### Instructions for the task
Check each line of the listing below for the word "will" and say how many lines have it. Nothing else should be written.

--- START ---

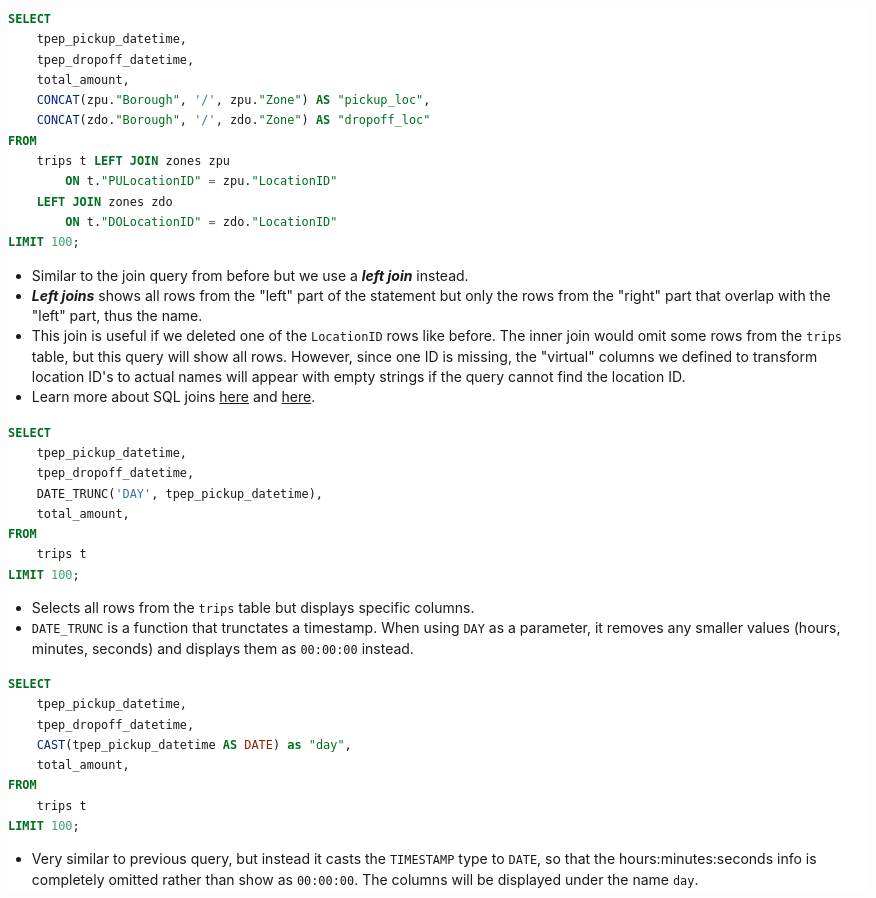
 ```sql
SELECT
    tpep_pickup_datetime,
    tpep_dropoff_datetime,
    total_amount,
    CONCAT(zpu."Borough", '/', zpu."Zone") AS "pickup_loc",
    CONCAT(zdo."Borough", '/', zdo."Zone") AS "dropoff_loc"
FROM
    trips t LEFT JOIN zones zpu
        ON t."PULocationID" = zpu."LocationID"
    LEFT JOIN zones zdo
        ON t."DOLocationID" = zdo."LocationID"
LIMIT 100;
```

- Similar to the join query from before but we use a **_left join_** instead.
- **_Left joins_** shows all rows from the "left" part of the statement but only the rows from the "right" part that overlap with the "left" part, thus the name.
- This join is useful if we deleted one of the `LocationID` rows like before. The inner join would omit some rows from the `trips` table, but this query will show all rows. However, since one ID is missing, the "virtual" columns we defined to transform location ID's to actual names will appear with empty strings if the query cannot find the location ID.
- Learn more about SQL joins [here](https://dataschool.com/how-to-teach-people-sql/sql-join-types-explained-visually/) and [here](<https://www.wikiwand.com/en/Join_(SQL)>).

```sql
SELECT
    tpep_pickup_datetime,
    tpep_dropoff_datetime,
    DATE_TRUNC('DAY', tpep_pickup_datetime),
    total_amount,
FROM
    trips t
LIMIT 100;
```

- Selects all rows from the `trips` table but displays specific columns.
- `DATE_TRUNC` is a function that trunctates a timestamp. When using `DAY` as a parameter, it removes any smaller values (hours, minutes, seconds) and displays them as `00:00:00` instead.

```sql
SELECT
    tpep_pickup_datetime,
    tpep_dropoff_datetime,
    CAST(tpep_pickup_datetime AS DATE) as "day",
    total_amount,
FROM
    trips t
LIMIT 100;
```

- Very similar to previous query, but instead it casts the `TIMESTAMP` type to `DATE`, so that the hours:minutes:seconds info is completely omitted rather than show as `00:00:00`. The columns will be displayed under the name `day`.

--- END ---

### Result for this task
2